I'm not sure what you mean that there are 2 types of Entropy, it always works the same
way. The Entropy of a Black Hole (and the Entropy of anything else) is Boltzmann's
constant time the logarithm of the number of ways the Black Hole could have gotten into
the state it's in now. The reason we use a logarithm in the definition is we want to be
able to say that the total Entropy of the combined system X and Y is the Entropy of X
PLUS the Entropy of Y, if we didn't use logarithms it would be X times Y. For example,
if system X could have gotten to the way it is now in 3 different ways and system Y
could have gotten to the way it is now in 5 different ways then the combined system
could have gotten to the way it is now in 3*5 =15 different ways, but ln 3 + ln 5 = ln 15.
Any constant could be used but it is convenient to use Boltzmann's constant because it's
nice if Entropy is in units of energy/temperature.

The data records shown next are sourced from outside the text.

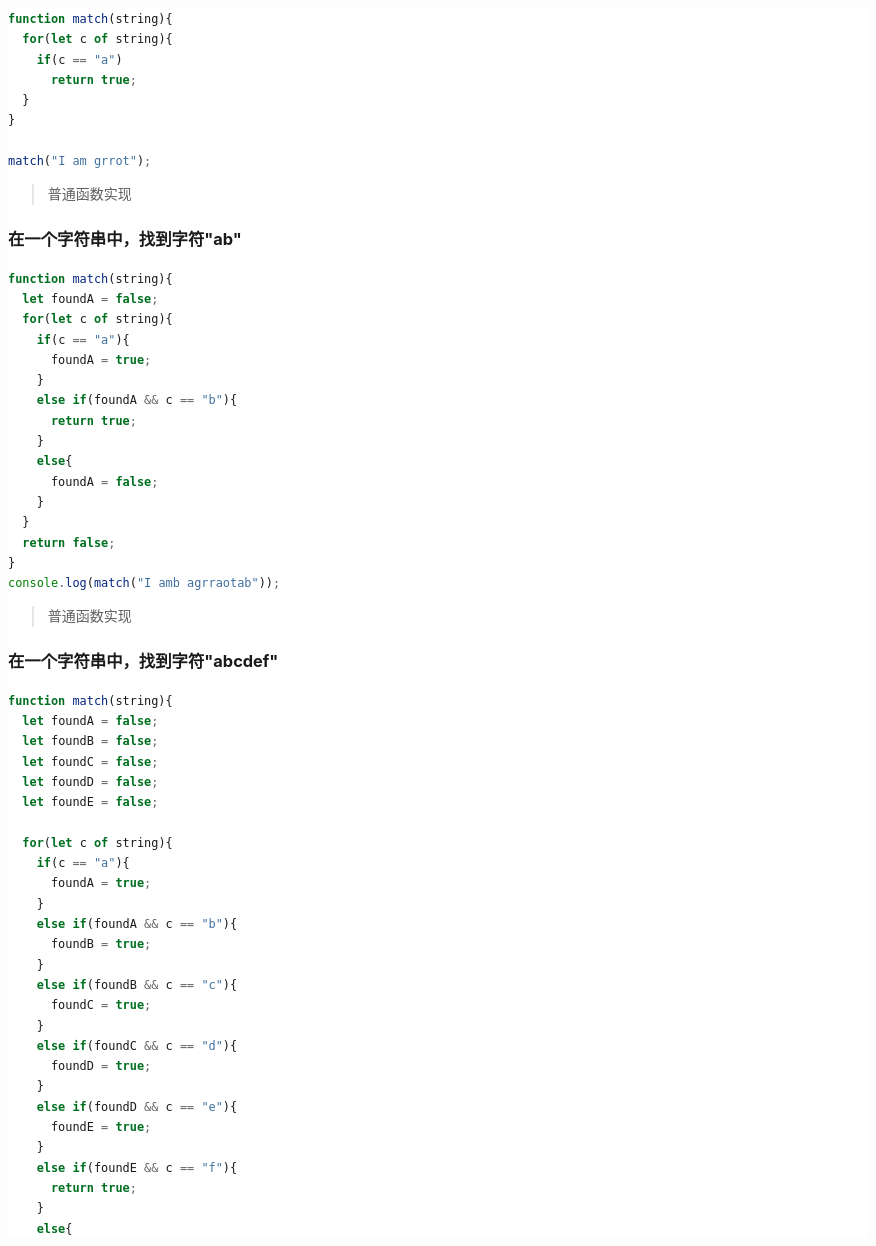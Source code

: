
 ```js
function match(string){
  for(let c of string){
    if(c == "a")
      return true;
  }
}

match("I am grrot");
```

> 普通函数实现

### 在一个字符串中，找到字符"ab"

```js
function match(string){
  let foundA = false;
  for(let c of string){
    if(c == "a"){
      foundA = true;
    }
    else if(foundA && c == "b"){
      return true;
    }
    else{
      foundA = false;
    }
  }
  return false;
}
console.log(match("I amb agrraotab"));
```

> 普通函数实现

### 在一个字符串中，找到字符"abcdef"

```js
function match(string){
  let foundA = false;
  let foundB = false;
  let foundC = false;
  let foundD = false;
  let foundE = false;
  
  for(let c of string){
    if(c == "a"){
      foundA = true;
    }
    else if(foundA && c == "b"){
      foundB = true;
    }
    else if(foundB && c == "c"){
      foundC = true;
    }
    else if(foundC && c == "d"){
      foundD = true;
    }
    else if(foundD && c == "e"){
      foundE = true;
    }
    else if(foundE && c == "f"){
      return true;
    }
    else{
```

"The numbers of ways the system could have gotten to the way it is" isn't the usual
formulation and I think it's ambiguous. In general there are arbitrarily many possible
histories and different possible starting points. Boltzmann's formulation was the
logarithm of the numbers of possible states consistent with constraints defining the
system, e.g. its total kinetic energy or its temperature and volume. In the case of a BH
the constraints are its classical defining parameters: mass, angular momentum, and
electric charge. Classically there is no finer grained description, so that's what seems
to make BH entropy more fundamental that the usual thermodynamic system.